- TASK PROMPT: Reproduce the first line of the material below and each line after it, exactly, through the line containing "3. Install dependencies", and give nothing more.

- INFORMATION SUPPLIED:
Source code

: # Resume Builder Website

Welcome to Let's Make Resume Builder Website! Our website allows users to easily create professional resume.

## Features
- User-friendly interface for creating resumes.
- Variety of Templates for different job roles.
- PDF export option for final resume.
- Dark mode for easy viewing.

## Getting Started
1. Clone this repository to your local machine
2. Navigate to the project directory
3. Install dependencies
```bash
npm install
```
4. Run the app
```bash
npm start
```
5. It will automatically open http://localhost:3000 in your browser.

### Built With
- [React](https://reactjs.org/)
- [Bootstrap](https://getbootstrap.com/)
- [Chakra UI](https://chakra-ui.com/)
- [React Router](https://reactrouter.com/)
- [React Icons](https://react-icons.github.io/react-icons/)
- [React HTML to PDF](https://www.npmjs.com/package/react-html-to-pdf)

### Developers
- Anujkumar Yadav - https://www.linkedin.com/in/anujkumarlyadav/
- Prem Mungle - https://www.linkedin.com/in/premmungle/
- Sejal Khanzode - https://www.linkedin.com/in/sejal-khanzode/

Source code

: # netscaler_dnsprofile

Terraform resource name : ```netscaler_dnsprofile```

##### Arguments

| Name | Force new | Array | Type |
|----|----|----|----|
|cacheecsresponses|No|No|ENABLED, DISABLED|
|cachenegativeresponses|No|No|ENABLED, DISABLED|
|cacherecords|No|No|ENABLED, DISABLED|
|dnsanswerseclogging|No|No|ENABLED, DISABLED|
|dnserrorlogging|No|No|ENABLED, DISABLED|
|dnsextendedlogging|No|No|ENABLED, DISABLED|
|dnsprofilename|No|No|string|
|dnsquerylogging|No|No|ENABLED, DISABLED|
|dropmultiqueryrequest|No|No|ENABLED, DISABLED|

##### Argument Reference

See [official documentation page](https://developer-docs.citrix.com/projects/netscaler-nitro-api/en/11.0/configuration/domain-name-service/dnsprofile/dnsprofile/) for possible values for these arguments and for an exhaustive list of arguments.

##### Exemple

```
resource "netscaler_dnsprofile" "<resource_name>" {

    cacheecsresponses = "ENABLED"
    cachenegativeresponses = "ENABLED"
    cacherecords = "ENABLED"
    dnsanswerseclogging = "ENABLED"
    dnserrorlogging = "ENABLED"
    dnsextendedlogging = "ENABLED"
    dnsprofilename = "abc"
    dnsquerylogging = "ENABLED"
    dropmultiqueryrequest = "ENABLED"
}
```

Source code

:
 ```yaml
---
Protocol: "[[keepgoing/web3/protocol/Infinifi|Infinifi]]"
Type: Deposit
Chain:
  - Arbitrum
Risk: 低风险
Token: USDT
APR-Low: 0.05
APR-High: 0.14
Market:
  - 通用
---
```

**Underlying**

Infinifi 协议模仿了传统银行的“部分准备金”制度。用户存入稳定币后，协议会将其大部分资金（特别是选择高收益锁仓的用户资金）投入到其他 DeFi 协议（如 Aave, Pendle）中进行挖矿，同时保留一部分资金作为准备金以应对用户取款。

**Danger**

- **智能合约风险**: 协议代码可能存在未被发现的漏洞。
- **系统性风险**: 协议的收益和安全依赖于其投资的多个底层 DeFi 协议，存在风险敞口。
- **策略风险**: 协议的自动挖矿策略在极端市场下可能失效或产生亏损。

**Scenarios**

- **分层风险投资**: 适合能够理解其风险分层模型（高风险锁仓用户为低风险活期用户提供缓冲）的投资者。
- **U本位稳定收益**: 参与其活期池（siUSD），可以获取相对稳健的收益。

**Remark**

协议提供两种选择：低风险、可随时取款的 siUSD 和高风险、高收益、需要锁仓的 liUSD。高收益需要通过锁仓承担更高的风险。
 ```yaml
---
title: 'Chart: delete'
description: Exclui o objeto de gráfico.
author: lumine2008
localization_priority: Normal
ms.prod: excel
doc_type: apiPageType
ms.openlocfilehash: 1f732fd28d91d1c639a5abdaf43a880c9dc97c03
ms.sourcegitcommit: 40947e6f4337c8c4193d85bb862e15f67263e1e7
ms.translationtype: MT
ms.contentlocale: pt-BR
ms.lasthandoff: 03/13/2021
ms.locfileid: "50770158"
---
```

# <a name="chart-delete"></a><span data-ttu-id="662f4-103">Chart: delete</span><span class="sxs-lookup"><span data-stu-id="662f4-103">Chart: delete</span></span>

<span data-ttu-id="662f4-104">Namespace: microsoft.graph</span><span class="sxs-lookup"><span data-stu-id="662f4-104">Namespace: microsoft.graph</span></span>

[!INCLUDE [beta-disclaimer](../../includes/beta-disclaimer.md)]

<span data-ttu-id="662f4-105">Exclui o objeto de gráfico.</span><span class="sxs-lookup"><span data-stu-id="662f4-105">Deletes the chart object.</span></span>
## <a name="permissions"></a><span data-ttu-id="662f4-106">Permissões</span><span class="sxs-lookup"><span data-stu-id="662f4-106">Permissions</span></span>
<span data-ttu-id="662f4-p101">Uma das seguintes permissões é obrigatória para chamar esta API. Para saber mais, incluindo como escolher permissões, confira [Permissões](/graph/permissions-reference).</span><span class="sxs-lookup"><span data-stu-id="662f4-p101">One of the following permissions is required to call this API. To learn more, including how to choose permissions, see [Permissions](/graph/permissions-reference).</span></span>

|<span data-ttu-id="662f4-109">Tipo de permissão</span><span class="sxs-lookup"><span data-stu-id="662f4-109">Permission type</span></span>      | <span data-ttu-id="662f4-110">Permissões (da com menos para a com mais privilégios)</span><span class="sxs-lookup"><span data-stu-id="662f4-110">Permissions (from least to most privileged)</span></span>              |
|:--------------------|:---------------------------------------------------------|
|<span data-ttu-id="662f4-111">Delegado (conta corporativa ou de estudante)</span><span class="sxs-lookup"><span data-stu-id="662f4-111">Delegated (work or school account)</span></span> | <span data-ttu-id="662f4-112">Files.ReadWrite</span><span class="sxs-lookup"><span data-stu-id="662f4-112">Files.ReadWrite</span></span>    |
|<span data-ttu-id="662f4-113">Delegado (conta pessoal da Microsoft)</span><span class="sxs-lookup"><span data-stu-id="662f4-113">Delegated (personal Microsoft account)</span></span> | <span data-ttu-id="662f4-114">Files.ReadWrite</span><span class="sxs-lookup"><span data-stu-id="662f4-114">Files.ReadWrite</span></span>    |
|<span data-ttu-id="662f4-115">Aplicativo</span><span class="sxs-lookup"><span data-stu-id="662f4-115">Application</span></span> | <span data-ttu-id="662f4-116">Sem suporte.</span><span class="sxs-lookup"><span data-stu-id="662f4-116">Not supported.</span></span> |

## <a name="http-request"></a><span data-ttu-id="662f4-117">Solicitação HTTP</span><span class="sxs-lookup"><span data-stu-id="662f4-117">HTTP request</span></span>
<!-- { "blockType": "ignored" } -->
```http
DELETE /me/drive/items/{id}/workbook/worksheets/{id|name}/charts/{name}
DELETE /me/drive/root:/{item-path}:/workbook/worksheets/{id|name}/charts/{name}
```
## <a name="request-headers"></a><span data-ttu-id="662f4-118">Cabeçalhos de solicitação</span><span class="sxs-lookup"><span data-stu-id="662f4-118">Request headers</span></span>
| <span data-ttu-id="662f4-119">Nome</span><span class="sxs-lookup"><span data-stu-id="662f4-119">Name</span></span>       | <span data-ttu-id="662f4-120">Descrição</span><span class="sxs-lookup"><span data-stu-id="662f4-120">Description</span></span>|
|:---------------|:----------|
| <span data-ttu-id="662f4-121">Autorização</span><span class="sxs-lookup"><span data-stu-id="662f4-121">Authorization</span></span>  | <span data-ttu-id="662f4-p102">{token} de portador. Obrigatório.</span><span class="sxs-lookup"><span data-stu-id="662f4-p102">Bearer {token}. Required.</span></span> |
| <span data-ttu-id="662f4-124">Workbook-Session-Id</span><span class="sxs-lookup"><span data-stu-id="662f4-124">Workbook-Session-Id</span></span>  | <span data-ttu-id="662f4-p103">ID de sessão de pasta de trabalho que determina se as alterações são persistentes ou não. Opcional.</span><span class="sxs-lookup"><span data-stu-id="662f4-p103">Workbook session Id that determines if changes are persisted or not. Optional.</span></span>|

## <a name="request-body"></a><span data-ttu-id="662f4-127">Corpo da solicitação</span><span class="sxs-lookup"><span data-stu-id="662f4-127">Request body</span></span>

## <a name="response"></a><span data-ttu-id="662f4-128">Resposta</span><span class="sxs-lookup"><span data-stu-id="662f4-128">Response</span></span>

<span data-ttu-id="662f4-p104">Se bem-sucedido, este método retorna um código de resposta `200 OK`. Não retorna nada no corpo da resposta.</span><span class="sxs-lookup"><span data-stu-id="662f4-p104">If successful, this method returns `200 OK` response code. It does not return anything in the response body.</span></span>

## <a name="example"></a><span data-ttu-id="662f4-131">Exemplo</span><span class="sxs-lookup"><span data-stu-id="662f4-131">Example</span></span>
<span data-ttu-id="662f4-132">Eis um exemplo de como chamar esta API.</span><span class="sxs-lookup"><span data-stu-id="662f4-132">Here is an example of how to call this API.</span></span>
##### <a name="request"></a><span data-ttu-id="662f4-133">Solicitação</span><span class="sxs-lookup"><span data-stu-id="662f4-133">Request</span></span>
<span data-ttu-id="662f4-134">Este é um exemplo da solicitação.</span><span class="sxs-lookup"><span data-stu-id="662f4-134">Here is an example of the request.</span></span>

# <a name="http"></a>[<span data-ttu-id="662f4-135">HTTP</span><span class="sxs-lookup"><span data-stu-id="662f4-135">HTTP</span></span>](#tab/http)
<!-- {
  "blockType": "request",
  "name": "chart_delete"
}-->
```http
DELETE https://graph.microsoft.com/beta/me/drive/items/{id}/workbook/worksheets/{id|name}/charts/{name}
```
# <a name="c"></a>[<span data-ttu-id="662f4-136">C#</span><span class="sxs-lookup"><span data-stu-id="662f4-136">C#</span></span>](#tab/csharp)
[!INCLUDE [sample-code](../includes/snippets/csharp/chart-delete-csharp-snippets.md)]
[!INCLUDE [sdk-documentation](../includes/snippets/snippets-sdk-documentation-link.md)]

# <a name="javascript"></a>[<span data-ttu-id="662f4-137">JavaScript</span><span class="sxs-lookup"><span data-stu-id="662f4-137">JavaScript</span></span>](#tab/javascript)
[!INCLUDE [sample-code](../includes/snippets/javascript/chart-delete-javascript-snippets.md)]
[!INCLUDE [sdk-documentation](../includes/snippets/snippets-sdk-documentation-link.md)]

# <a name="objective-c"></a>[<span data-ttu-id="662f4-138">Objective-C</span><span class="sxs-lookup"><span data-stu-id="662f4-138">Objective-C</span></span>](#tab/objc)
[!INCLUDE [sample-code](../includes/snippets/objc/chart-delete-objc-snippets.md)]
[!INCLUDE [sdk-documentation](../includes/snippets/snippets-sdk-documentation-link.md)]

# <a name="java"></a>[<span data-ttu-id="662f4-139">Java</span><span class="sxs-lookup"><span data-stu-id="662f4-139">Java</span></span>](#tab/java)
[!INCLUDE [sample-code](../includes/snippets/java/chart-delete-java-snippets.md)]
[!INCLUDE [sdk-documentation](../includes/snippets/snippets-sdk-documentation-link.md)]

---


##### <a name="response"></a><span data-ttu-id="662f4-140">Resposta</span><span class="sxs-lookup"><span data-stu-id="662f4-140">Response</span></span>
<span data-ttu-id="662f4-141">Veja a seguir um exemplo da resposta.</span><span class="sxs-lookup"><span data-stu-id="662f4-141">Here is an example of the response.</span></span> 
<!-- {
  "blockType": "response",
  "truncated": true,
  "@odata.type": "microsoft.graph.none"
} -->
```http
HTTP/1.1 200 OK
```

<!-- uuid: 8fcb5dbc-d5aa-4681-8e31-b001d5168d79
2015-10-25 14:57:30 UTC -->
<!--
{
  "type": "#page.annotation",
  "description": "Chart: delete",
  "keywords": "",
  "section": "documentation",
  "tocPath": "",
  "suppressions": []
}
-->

- RESPONSE TO THE EXERCISE:
Source code

: # Resume Builder Website

Welcome to Let's Make Resume Builder Website! Our website allows users to easily create professional resume.

## Features
- User-friendly interface for creating resumes.
- Variety of Templates for different job roles.
- PDF export option for final resume.
- Dark mode for easy viewing.

## Getting Started
1. Clone this repository to your local machine
2. Navigate to the project directory
3. Install dependencies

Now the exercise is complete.